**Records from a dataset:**

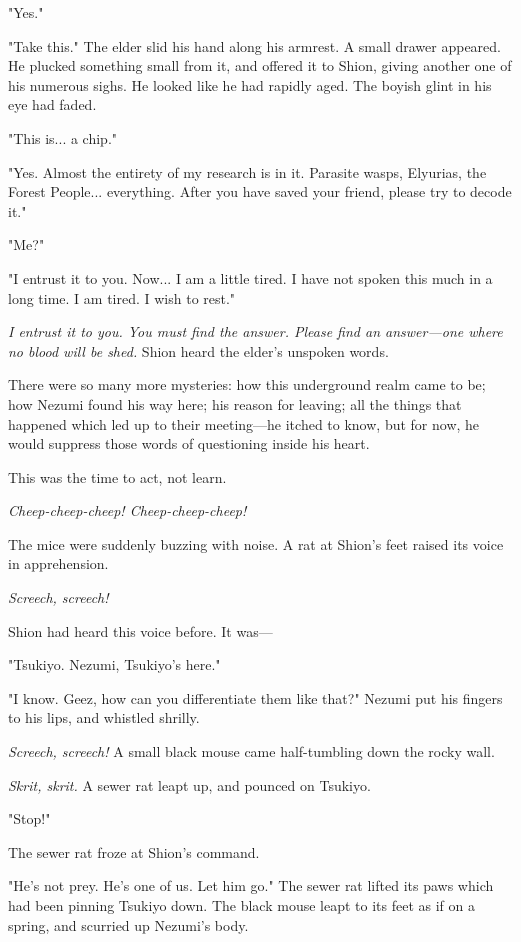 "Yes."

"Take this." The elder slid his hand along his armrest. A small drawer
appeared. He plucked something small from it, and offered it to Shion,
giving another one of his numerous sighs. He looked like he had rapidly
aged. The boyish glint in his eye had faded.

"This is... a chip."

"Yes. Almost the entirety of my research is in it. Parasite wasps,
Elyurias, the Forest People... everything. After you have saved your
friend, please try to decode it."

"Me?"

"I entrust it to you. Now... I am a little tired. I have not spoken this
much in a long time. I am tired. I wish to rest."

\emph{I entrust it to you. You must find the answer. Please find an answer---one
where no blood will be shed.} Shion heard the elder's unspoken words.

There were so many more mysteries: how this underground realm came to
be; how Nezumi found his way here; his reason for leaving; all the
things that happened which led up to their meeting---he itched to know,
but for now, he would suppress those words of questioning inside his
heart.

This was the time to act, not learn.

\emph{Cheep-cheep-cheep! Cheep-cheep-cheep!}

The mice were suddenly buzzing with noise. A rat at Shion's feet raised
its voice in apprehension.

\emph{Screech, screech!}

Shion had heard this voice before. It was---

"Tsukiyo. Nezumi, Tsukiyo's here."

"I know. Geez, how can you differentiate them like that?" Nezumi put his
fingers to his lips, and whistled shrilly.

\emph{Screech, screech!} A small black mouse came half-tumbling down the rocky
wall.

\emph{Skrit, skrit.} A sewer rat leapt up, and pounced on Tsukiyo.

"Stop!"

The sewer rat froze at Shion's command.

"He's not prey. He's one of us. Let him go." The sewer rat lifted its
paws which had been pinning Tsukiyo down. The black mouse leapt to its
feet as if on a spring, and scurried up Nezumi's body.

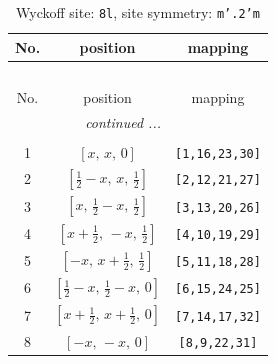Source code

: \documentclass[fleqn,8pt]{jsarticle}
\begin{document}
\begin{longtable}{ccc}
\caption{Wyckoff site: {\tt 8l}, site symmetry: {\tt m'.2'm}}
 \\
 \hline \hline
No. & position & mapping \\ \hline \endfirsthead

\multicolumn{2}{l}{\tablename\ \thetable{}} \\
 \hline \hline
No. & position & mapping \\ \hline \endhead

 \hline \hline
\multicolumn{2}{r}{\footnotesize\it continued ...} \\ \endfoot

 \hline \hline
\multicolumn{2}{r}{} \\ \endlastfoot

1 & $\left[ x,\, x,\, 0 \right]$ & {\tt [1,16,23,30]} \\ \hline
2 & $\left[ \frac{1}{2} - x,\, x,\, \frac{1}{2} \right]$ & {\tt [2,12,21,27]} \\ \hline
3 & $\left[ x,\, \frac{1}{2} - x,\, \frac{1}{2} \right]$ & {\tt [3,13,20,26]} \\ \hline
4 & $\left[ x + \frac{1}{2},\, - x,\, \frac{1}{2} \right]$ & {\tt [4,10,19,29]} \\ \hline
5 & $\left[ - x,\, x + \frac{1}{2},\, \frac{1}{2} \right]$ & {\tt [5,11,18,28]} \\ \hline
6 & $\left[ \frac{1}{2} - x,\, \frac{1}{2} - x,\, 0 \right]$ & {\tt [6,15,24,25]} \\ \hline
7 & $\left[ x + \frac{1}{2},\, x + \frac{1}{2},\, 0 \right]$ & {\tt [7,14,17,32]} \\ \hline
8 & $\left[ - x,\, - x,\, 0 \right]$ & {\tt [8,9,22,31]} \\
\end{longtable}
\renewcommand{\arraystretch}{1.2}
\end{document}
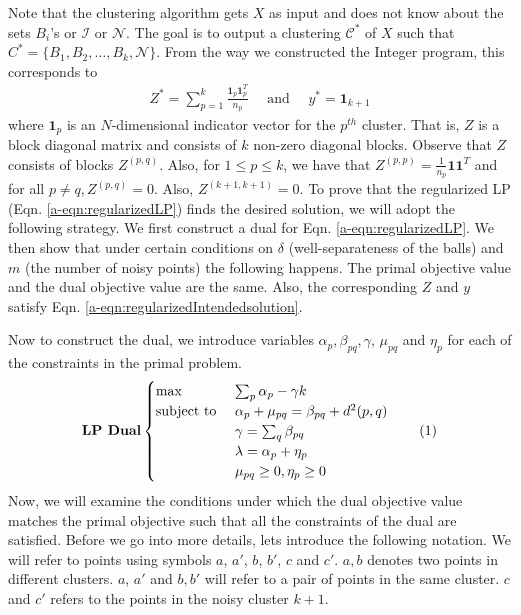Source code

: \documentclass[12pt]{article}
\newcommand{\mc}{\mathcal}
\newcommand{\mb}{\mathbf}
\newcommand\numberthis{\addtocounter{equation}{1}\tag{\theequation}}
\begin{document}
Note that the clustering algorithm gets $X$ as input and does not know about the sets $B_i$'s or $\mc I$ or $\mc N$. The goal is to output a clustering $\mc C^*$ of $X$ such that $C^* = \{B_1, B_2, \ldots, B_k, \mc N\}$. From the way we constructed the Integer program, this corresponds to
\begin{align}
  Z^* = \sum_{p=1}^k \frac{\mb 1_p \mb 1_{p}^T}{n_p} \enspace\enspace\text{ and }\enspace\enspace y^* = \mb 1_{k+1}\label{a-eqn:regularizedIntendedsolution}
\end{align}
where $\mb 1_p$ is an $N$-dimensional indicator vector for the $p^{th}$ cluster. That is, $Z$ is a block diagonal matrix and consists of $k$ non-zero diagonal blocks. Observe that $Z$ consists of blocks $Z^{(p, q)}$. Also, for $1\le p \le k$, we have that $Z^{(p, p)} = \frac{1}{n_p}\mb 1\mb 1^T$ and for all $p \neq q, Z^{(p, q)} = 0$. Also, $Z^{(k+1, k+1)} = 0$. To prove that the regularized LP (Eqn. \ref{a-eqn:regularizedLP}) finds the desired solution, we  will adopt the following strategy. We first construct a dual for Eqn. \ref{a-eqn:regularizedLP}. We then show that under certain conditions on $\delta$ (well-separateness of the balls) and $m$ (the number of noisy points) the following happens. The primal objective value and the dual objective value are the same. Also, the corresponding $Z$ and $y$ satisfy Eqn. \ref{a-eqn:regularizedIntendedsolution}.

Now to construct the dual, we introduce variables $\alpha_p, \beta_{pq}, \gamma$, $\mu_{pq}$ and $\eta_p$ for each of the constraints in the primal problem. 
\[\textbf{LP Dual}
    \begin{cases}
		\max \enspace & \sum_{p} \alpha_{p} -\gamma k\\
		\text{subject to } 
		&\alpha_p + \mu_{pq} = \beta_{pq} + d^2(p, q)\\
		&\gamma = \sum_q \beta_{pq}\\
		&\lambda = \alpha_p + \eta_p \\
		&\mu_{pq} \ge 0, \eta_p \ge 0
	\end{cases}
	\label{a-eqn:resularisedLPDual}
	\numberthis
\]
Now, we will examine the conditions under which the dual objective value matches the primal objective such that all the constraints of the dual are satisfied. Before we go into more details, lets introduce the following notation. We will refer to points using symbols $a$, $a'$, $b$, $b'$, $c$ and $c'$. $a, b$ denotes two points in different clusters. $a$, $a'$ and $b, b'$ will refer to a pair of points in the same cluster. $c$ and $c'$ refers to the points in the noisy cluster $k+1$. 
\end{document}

**YOUR OBJECTIVE:** All that is wanted is each line, word for word, from the first line of the data to the one holding "Nezumi put his", with the pictures left out.

**ANSWER TO THIS TASK:**
 "Yes."

"Take this." The elder slid his hand along his armrest. A small drawer
appeared. He plucked something small from it, and offered it to Shion,
giving another one of his numerous sighs. He looked like he had rapidly
aged. The boyish glint in his eye had faded.

"This is... a chip."

"Yes. Almost the entirety of my research is in it. Parasite wasps,
Elyurias, the Forest People... everything. After you have saved your
friend, please try to decode it."

"Me?"

"I entrust it to you. Now... I am a little tired. I have not spoken this
much in a long time. I am tired. I wish to rest."

\emph{I entrust it to you. You must find the answer. Please find an answer---one
where no blood will be shed.} Shion heard the elder's unspoken words.

There were so many more mysteries: how this underground realm came to
be; how Nezumi found his way here; his reason for leaving; all the
things that happened which led up to their meeting---he itched to know,
but for now, he would suppress those words of questioning inside his
heart.

This was the time to act, not learn.

\emph{Cheep-cheep-cheep! Cheep-cheep-cheep!}

The mice were suddenly buzzing with noise. A rat at Shion's feet raised
its voice in apprehension.

\emph{Screech, screech!}

Shion had heard this voice before. It was---

"Tsukiyo. Nezumi, Tsukiyo's here."

"I know. Geez, how can you differentiate them like that?" Nezumi put his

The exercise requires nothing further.